Stored data:
━━━━━━━━

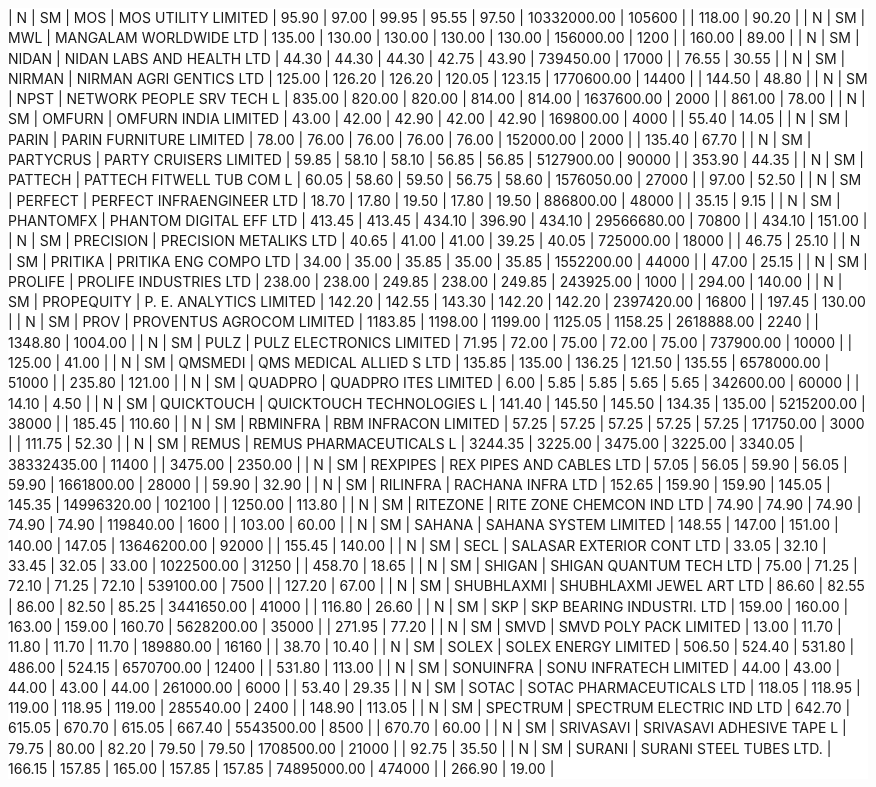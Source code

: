 | N | SM | MOS | MOS UTILITY LIMITED | 95.90 | 97.00 | 99.95 | 95.55 | 97.50 | 10332000.00 | 105600 |  | 118.00 | 90.20 |
| N | SM | MWL | MANGALAM WORLDWIDE LTD | 135.00 | 130.00 | 130.00 | 130.00 | 130.00 | 156000.00 | 1200 |  | 160.00 | 89.00 |
| N | SM | NIDAN | NIDAN LABS AND HEALTH LTD | 44.30 | 44.30 | 44.30 | 42.75 | 43.90 | 739450.00 | 17000 |  | 76.55 | 30.55 |
| N | SM | NIRMAN | NIRMAN AGRI GENTICS LTD | 125.00 | 126.20 | 126.20 | 120.05 | 123.15 | 1770600.00 | 14400 |  | 144.50 | 48.80 |
| N | SM | NPST | NETWORK PEOPLE SRV TECH L | 835.00 | 820.00 | 820.00 | 814.00 | 814.00 | 1637600.00 | 2000 |  | 861.00 | 78.00 |
| N | SM | OMFURN | OMFURN INDIA LIMITED | 43.00 | 42.00 | 42.90 | 42.00 | 42.90 | 169800.00 | 4000 |  | 55.40 | 14.05 |
| N | SM | PARIN | PARIN FURNITURE LIMITED | 78.00 | 76.00 | 76.00 | 76.00 | 76.00 | 152000.00 | 2000 |  | 135.40 | 67.70 |
| N | SM | PARTYCRUS | PARTY CRUISERS LIMITED | 59.85 | 58.10 | 58.10 | 56.85 | 56.85 | 5127900.00 | 90000 |  | 353.90 | 44.35 |
| N | SM | PATTECH | PATTECH FITWELL TUB COM L | 60.05 | 58.60 | 59.50 | 56.75 | 58.60 | 1576050.00 | 27000 |  | 97.00 | 52.50 |
| N | SM | PERFECT | PERFECT INFRAENGINEER LTD | 18.70 | 17.80 | 19.50 | 17.80 | 19.50 | 886800.00 | 48000 |  | 35.15 | 9.15 |
| N | SM | PHANTOMFX | PHANTOM DIGITAL EFF LTD | 413.45 | 413.45 | 434.10 | 396.90 | 434.10 | 29566680.00 | 70800 |  | 434.10 | 151.00 |
| N | SM | PRECISION | PRECISION METALIKS LTD | 40.65 | 41.00 | 41.00 | 39.25 | 40.05 | 725000.00 | 18000 |  | 46.75 | 25.10 |
| N | SM | PRITIKA | PRITIKA ENG COMPO LTD | 34.00 | 35.00 | 35.85 | 35.00 | 35.85 | 1552200.00 | 44000 |  | 47.00 | 25.15 |
| N | SM | PROLIFE | PROLIFE INDUSTRIES LTD | 238.00 | 238.00 | 249.85 | 238.00 | 249.85 | 243925.00 | 1000 |  | 294.00 | 140.00 |
| N | SM | PROPEQUITY | P. E. ANALYTICS LIMITED | 142.20 | 142.55 | 143.30 | 142.20 | 142.20 | 2397420.00 | 16800 |  | 197.45 | 130.00 |
| N | SM | PROV | PROVENTUS AGROCOM LIMITED | 1183.85 | 1198.00 | 1199.00 | 1125.05 | 1158.25 | 2618888.00 | 2240 |  | 1348.80 | 1004.00 |
| N | SM | PULZ | PULZ ELECTRONICS LIMITED | 71.95 | 72.00 | 75.00 | 72.00 | 75.00 | 737900.00 | 10000 |  | 125.00 | 41.00 |
| N | SM | QMSMEDI | QMS MEDICAL ALLIED S LTD | 135.85 | 135.00 | 136.25 | 121.50 | 135.55 | 6578000.00 | 51000 |  | 235.80 | 121.00 |
| N | SM | QUADPRO | QUADPRO ITES LIMITED | 6.00 | 5.85 | 5.85 | 5.65 | 5.65 | 342600.00 | 60000 |  | 14.10 | 4.50 |
| N | SM | QUICKTOUCH | QUICKTOUCH TECHNOLOGIES L | 141.40 | 145.50 | 145.50 | 134.35 | 135.00 | 5215200.00 | 38000 |  | 185.45 | 110.60 |
| N | SM | RBMINFRA | RBM INFRACON LIMITED | 57.25 | 57.25 | 57.25 | 57.25 | 57.25 | 171750.00 | 3000 |  | 111.75 | 52.30 |
| N | SM | REMUS | REMUS PHARMACEUTICALS L | 3244.35 | 3225.00 | 3475.00 | 3225.00 | 3340.05 | 38332435.00 | 11400 |  | 3475.00 | 2350.00 |
| N | SM | REXPIPES | REX PIPES AND CABLES LTD | 57.05 | 56.05 | 59.90 | 56.05 | 59.90 | 1661800.00 | 28000 |  | 59.90 | 32.90 |
| N | SM | RILINFRA | RACHANA INFRA LTD | 152.65 | 159.90 | 159.90 | 145.05 | 145.35 | 14996320.00 | 102100 |  | 1250.00 | 113.80 |
| N | SM | RITEZONE | RITE ZONE CHEMCON IND LTD | 74.90 | 74.90 | 74.90 | 74.90 | 74.90 | 119840.00 | 1600 |  | 103.00 | 60.00 |
| N | SM | SAHANA | SAHANA SYSTEM LIMITED | 148.55 | 147.00 | 151.00 | 140.00 | 147.05 | 13646200.00 | 92000 |  | 155.45 | 140.00 |
| N | SM | SECL | SALASAR EXTERIOR CONT LTD | 33.05 | 32.10 | 33.45 | 32.05 | 33.00 | 1022500.00 | 31250 |  | 458.70 | 18.65 |
| N | SM | SHIGAN | SHIGAN QUANTUM TECH LTD | 75.00 | 71.25 | 72.10 | 71.25 | 72.10 | 539100.00 | 7500 |  | 127.20 | 67.00 |
| N | SM | SHUBHLAXMI | SHUBHLAXMI JEWEL ART LTD | 86.60 | 82.55 | 86.00 | 82.50 | 85.25 | 3441650.00 | 41000 |  | 116.80 | 26.60 |
| N | SM | SKP | SKP BEARING INDUSTRI. LTD | 159.00 | 160.00 | 163.00 | 159.00 | 160.70 | 5628200.00 | 35000 |  | 271.95 | 77.20 |
| N | SM | SMVD | SMVD POLY PACK LIMITED | 13.00 | 11.70 | 11.80 | 11.70 | 11.70 | 189880.00 | 16160 |  | 38.70 | 10.40 |
| N | SM | SOLEX | SOLEX ENERGY LIMITED | 506.50 | 524.40 | 531.80 | 486.00 | 524.15 | 6570700.00 | 12400 |  | 531.80 | 113.00 |
| N | SM | SONUINFRA | SONU INFRATECH LIMITED | 44.00 | 43.00 | 44.00 | 43.00 | 44.00 | 261000.00 | 6000 |  | 53.40 | 29.35 |
| N | SM | SOTAC | SOTAC PHARMACEUTICALS LTD | 118.05 | 118.95 | 119.00 | 118.95 | 119.00 | 285540.00 | 2400 |  | 148.90 | 113.05 |
| N | SM | SPECTRUM | SPECTRUM ELECTRIC IND LTD | 642.70 | 615.05 | 670.70 | 615.05 | 667.40 | 5543500.00 | 8500 |  | 670.70 | 60.00 |
| N | SM | SRIVASAVI | SRIVASAVI ADHESIVE TAPE L | 79.75 | 80.00 | 82.20 | 79.50 | 79.50 | 1708500.00 | 21000 |  | 92.75 | 35.50 |
| N | SM | SURANI | SURANI STEEL TUBES LTD. | 166.15 | 157.85 | 165.00 | 157.85 | 157.85 | 74895000.00 | 474000 |  | 266.90 | 19.00 |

━━━━━━━━

▶ _TASK OBJECTIVE_
Starting from the line containing "116.80 | 26.60 |" and ending with the final line of the data, reproduce each line exactly as it appears, including no other lines.

▶ _OUTPUT_
| N | SM | SHUBHLAXMI | SHUBHLAXMI JEWEL ART LTD | 86.60 | 82.55 | 86.00 | 82.50 | 85.25 | 3441650.00 | 41000 |  | 116.80 | 26.60 |
| N | SM | SKP | SKP BEARING INDUSTRI. LTD | 159.00 | 160.00 | 163.00 | 159.00 | 160.70 | 5628200.00 | 35000 |  | 271.95 | 77.20 |
| N | SM | SMVD | SMVD POLY PACK LIMITED | 13.00 | 11.70 | 11.80 | 11.70 | 11.70 | 189880.00 | 16160 |  | 38.70 | 10.40 |
| N | SM | SOLEX | SOLEX ENERGY LIMITED | 506.50 | 524.40 | 531.80 | 486.00 | 524.15 | 6570700.00 | 12400 |  | 531.80 | 113.00 |
| N | SM | SONUINFRA | SONU INFRATECH LIMITED | 44.00 | 43.00 | 44.00 | 43.00 | 44.00 | 261000.00 | 6000 |  | 53.40 | 29.35 |
| N | SM | SOTAC | SOTAC PHARMACEUTICALS LTD | 118.05 | 118.95 | 119.00 | 118.95 | 119.00 | 285540.00 | 2400 |  | 148.90 | 113.05 |
| N | SM | SPECTRUM | SPECTRUM ELECTRIC IND LTD | 642.70 | 615.05 | 670.70 | 615.05 | 667.40 | 5543500.00 | 8500 |  | 670.70 | 60.00 |
| N | SM | SRIVASAVI | SRIVASAVI ADHESIVE TAPE L | 79.75 | 80.00 | 82.20 | 79.50 | 79.50 | 1708500.00 | 21000 |  | 92.75 | 35.50 |
| N | SM | SURANI | SURANI STEEL TUBES LTD. | 166.15 | 157.85 | 165.00 | 157.85 | 157.85 | 74895000.00 | 474000 |  | 266.90 | 19.00 |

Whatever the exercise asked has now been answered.